Will America take kindly to having its name used to sell beer?
This week, Budweiser -- which is owned by InBev, a Belgian beverage conglomerate -- announced that from now through November, Budweiser beer will simply be called "America."
The beer company is trying to capitalize on three things central to life in America: politics, sporting events and holiday weekends. The "America" cans will be sold through the presidential election on Nov. 8. That covers the Summer Olympics and soccer's Copa America competition, as well as Memorial Day, July 4th and Labor Day -- all occasions for barbecues and coolers full of cold beers.
“We are embarking on what should be the most patriotic summer that this generation has ever seen, with Copa America Centenario being held on U.S. soil for the first time, Team USA competing at the Rio 2016 Olympic and Paralympic Games,” gushed Ricardo Marques, vice president at Budweiser, according to the Associated Press.

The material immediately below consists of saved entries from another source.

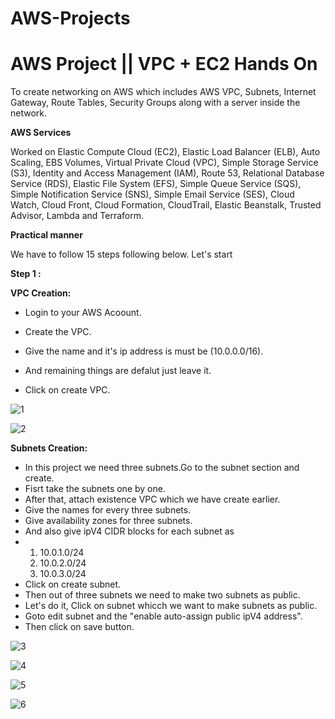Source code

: # AWS-Projects
# AWS Project || VPC + EC2 Hands On 

To create networking on AWS which includes AWS VPC, Subnets, Internet Gateway, Route Tables, Security Groups along with a server inside the network.

**AWS Services**

Worked on Elastic Compute Cloud (EC2), Elastic Load Balancer (ELB), Auto Scaling, EBS Volumes, Virtual Private Cloud (VPC), Simple Storage Service (S3), Identity and Access Management (IAM), Route 53, Relational Database Service (RDS), Elastic File System (EFS), Simple Queue Service (SQS), Simple Notification Service (SNS), Simple Email Service (SES), Cloud Watch, Cloud Front, Cloud Formation, CloudTrail, Elastic Beanstalk, Trusted Advisor, Lambda and Terraform.

**Practical manner**

We have to follow 15 steps following below. Let's start

**Step 1 :**

**VPC Creation:**

- Login to your AWS Acoount.

- Create the VPC.

- Give the name and it's ip address is must be (10.0.0.0/16).

- And remaining things are defalut just leave it.

- Click on create VPC.

![1](https://github.com/Harish-Sujanmulk-369/house-price-prediction/assets/100031745/99b90778-f0a7-44b5-8003-2aab5c418501)

![2](https://github.com/Harish-Sujanmulk-369/house-price-prediction/assets/100031745/fe181509-f22e-45e5-9ad0-b5d03b3f4436)

**Subnets Creation:**

- In this project we need three subnets.Go to the subnet section and create.
- Fisrt take the subnets one by one.
- After that, attach existence VPC which we have create earlier.
- Give the names for every three subnets.
- Give availability zones for three subnets.
- And also give ipV4 CIDR blocks for each subnet as
- 1) 10.0.1.0/24
  2) 10.0.2.0/24
  3) 10.0.3.0/24
- Click on create subnet.
- Then out of three subnets we need to make two subnets as public.
- Let's do it, Click on subnet whicch we want to make subnets as public.
- Goto edit subnet and the "enable auto-assign public ipV4 address".
- Then click on save button.

![3](https://github.com/Harish-Sujanmulk-369/house-price-prediction/assets/100031745/db24ccde-6fab-4c71-8540-4ec7edeb5b84)

![4](https://github.com/Harish-Sujanmulk-369/house-price-prediction/assets/100031745/f6a7fadd-4d12-48e2-8afd-bb81db84e76e)

![5](https://github.com/Harish-Sujanmulk-369/house-price-prediction/assets/100031745/46be75d7-35a0-4495-8f93-b55b5c9defe5)

![6](https://github.com/Harish-Sujanmulk-369/house-price-prediction/assets/100031745/4fca6ebb-8ee9-454b-a22f-2c02651e9a61)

Reactions from citizens of America -- the country, not the beer, a distinction Budweiser has forced us to make -- ranged from "moderately amused" to "less than thrilled."
Placing aside matters of taste, there's no legal problem with naming something "America" that isn't America.

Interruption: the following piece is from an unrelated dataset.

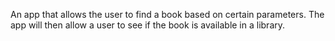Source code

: An app that allows the user to find a book based on certain parameters.  The app will then allow a user to see if the book is available in a library.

According to records from the U.S. Patent and Trade Office website, Budweiser hasn't sought a trademark on the name. It's just putting the word on the cans, along with a few other patriotic words and phrases: "King of Beers" is becoming "E Pluribus Unum;" the AB logo, for Anheuser-Busch, will read "US"; and, somewhat ironically, "Trademark Registered" is being changed to "Indivisible Since 1776."
And that's a good thing. Valerie Barreiro, director of the intellectual property law clinic at USC, said "America" is too widely used to be trademarked.
"When you file for a trademark, if the word 'America' is included in your trademark, you disclaim America," she explained. "You acknowledge that you cannot claim exclusivity to the word 'America.'"
(A search of the Patent and Trade Office site did turn up one related result for Budweiser: In 2013, the company sought to trademark the phrase "BUDWEISER AMERICAMADEBETTER." The application was subsequently abandoned.)
Budweiser is far from the first company to invoke "America" in its products: Think of American Apparel, American Girl Dolls, America Online, American Airlines.
Will American consumers be fooled into thinking they're drinking liquid patriotism? Maybe. So-called consumer patriotism appears to spike around international sporting events. Technically, Budweiser is not owned by an American company, but it is brewed in the United States.
And let's be honest: It's going to be tough to resist the allure of Instagramming yourself cracking open a can of "America" at your Fourth of July party.